O trabalho voluntário, por exemplo, está muito mais desenvolvido em países como
a Suécia, Holanda e Reino Unido.
Sociedades de
elevado nível de confiança
Outra diferença é
que os cidadãos do Noroeste se sentem mais frequentemente envolvidos em
questões públicas. Manifestam grande interesse pela política e têm mais
oportunidades de expressar o que pensam e de exercer algum tipo de influência.
Além disso, albergam todos os tipos de empreendimentos sociais, culturais e
recreativos, ao mesmo tempo que mantêm uma sociedade civil altamente
desenvolvida.
Não é sem razão que
as nações desta região são chamadas “sociedades de elevado nível de confiança”.

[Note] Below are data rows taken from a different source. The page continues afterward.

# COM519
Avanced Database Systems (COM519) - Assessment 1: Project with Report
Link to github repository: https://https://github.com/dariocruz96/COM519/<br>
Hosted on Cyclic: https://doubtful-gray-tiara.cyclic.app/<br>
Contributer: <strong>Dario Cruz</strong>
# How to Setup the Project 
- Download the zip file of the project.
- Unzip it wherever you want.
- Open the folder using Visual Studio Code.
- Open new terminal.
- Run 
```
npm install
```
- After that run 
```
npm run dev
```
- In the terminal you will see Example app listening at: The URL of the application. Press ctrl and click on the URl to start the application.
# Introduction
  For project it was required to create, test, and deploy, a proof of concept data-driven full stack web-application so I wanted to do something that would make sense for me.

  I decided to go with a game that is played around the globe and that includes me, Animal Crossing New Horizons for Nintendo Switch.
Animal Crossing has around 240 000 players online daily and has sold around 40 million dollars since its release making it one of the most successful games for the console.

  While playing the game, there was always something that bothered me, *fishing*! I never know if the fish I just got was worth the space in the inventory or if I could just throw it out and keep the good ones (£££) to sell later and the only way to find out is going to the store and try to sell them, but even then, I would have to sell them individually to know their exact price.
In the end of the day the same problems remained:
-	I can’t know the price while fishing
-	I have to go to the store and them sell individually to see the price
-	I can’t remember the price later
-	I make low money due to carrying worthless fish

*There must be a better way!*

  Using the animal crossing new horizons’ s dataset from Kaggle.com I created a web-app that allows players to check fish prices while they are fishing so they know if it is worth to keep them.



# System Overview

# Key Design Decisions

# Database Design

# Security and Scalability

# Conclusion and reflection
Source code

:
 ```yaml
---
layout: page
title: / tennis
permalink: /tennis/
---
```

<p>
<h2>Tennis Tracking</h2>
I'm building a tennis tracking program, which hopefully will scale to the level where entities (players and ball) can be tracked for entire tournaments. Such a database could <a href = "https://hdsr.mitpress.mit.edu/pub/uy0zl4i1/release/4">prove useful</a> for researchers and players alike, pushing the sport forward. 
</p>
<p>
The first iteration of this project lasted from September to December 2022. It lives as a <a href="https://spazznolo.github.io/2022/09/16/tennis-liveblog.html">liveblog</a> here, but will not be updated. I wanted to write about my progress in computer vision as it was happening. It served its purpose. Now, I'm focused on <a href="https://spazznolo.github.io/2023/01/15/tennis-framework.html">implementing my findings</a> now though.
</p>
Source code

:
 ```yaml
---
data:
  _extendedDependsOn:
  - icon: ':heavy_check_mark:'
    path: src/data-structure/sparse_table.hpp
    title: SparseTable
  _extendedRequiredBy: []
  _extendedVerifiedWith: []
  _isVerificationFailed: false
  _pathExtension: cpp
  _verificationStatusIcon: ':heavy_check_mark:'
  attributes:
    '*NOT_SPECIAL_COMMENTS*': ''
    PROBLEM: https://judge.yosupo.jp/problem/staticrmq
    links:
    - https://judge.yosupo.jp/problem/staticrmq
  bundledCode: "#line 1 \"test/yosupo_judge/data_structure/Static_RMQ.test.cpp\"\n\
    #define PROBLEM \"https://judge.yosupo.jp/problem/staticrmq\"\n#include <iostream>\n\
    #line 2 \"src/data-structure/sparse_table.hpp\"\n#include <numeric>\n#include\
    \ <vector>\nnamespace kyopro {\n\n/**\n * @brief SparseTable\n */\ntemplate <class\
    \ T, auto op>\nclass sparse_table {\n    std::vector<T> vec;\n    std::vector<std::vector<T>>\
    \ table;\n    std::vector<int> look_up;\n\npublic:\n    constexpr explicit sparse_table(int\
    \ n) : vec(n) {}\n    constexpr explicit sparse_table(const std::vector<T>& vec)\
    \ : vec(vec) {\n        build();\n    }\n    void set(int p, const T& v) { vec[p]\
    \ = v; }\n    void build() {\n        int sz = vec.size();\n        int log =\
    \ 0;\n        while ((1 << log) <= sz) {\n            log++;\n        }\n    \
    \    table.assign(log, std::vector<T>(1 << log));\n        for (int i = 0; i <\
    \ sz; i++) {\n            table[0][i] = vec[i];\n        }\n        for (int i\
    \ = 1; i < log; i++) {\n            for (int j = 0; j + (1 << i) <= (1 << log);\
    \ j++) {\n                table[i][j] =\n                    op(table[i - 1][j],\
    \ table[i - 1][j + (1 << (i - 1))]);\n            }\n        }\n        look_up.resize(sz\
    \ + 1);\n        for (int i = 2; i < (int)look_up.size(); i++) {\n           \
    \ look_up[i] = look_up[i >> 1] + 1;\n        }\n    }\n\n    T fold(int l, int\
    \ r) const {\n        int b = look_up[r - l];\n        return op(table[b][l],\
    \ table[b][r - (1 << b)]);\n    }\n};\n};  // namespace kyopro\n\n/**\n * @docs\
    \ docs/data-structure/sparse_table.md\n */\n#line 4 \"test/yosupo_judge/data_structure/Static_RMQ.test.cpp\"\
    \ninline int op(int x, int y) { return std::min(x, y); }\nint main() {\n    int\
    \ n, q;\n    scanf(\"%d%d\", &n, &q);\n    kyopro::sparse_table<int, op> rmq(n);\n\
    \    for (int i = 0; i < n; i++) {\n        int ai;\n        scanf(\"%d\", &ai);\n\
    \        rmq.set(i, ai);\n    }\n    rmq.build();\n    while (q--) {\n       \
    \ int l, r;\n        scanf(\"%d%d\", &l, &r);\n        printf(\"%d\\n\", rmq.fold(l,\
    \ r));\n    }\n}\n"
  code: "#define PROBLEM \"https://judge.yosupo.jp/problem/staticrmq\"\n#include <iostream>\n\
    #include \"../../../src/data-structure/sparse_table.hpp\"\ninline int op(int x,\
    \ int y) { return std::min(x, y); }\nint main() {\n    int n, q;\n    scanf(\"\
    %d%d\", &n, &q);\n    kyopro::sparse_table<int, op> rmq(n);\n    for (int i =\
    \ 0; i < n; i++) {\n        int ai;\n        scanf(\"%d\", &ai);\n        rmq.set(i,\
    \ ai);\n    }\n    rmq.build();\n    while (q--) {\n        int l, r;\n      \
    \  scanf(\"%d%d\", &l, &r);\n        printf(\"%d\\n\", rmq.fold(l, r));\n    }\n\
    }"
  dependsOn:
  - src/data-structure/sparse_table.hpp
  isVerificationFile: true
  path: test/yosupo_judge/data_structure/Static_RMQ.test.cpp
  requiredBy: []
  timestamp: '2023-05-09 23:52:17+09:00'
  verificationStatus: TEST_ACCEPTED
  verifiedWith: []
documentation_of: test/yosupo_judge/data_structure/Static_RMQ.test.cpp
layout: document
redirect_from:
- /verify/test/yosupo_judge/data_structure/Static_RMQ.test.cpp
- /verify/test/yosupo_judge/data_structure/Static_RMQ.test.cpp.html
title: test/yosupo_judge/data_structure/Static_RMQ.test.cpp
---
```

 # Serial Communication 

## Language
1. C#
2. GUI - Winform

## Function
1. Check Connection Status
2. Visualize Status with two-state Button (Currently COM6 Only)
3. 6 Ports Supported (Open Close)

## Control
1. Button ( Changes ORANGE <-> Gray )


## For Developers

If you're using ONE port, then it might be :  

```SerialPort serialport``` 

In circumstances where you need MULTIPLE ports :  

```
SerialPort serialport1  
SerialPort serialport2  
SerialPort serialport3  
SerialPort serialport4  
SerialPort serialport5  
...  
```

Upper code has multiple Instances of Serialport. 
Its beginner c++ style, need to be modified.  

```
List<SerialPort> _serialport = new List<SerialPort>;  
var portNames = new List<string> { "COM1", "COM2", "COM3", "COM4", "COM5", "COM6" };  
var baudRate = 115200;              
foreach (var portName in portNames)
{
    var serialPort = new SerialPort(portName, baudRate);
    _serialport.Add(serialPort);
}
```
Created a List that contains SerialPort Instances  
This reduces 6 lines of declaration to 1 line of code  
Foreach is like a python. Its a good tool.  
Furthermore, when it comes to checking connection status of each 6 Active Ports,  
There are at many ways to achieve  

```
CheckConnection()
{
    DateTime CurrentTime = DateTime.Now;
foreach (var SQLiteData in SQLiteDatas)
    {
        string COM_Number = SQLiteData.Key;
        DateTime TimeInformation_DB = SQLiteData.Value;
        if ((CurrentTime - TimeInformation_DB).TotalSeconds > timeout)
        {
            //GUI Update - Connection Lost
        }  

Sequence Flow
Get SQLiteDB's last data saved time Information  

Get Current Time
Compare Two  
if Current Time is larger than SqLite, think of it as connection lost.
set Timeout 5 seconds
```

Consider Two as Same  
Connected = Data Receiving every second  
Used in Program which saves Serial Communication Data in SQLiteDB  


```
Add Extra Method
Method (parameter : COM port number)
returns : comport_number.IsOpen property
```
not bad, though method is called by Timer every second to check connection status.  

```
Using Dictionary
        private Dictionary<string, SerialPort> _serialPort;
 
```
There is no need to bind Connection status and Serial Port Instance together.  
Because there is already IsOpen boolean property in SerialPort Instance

O facto de as empresas, os cidadãos e outros atores confiarem uns nos outros
contribui certamente para o desenvolvimento económico. A sociedade moderna, secularizada,
rica e democrática, valorizadora da vitalidade, profissionalismo e dignidade
humana, é mais profunda no Noroeste do que no Sul e Leste.
Para lá da clivagem
horizontal, no entanto, existe outra, vertical. Veja-se a questão de saber se
as pessoas têm fé na União Europeia, por exemplo. Está intimamente ligada ao
nível de educação. Apenas 37% dos que deixaram os estudos antes dos 15 anos
confiam na UE, enquanto a percentagem entre os que continuaram a estudar passa
os 63%.
Temos um quadro
semelhante quando se coloca a questão da atitude das pessoas perante a expansão
da União Europeia. Quase metade dos inquiridos é firmemente contra tal
expansão. Mais uma vez, no entanto, esta atitude é muito mais comum entre
pessoas com pouca instrução (51%) do que entre os que mantiveram os estudos
(29%).
Os cidadãos que se
sentem de alguma forma ameaçados por processos de modernização inclinam-se
geralmente para uma atitude menos otimista, que também se aplica à visão da
Europa. Se se pretende que o projeto europeu se desenvolva, então é essencial
que esta divisão seja superada.
Opiniões e
sensibilidades
No caso do diálogo
"horizontal", proponho que seja criado um verdadeiro intercâmbio
entre pessoas vulgares com raízes no Norte, no Sul, no Oeste e no Leste do
continente. O objetivo deve ser permitir que se familiarizem com outros modos
de vida, por exemplo, passando um ano na região oposta da Europa. Neste
processo, deveria ser dada particular atenção à forma como opiniões e
sensibilidades, valores e ideais, tradições e ambições têm efeito sobre o
quotidiano das pessoas.
O segundo diálogo
que eu aplaudiria dirige-se à divisão vertical. Atualmente, ainda há um mundo
de diferenças no modo como a elite próspera e altamente educada encara o
projeto europeu e a crescente incerteza sentida pelas massas de cidadãos menos
instruídos. Essa divisão não pode ser simplesmente ultrapassada por uma
campanha de informação ou uma estratégia de comunicação sofisticada. Se se
pretende que a noção da Europa seja abraçada, então há que ter em conta as
experiências e expectativas, os valores e as preocupações das pessoas comuns.
Envolvimento e
dignidade humana
Esse diálogo só
será bem-sucedido se os dirigentes que ocupam cargos públicos desenvolverem
novos hábitos. Um grande grupo de cidadãos sente-se abandonado pelas modernas
elites administrativas, que não primam pela empatia nem pelo envolvimento
social, apresentando uma visão do mundo que é simultaneamente liberal e rígida.
É possível um tal
diálogo? Acredito que a dinâmica cultural que nos fez chegar à vida moderna
contém princípios filosóficos que são partilhados – conscientemente ou não –
por inúmeros europeus. Estou a pensar em palavras-chave como liberdade,
justiça, igualdade, autonomia, participação e dignidade humana. Embora o diálogo
também devesse contemplar a forma como entendemos esses princípios na prática,
o próprio facto de tal debate ocorrer implica não se encarar já a integração
europeia como um "processo irreversível".
Na verdade, a
história é um processo dialético. Quem está no poder tem uma palavra a dizer,
mas os cidadãos também. Por isso, quem tentar impor o projeto europeu como um
imperativo não se deve surpreender com o crescente apoio dado a partidos
eurocéticos como o SP e o PVV [nos dois extremos do espetro político holandês].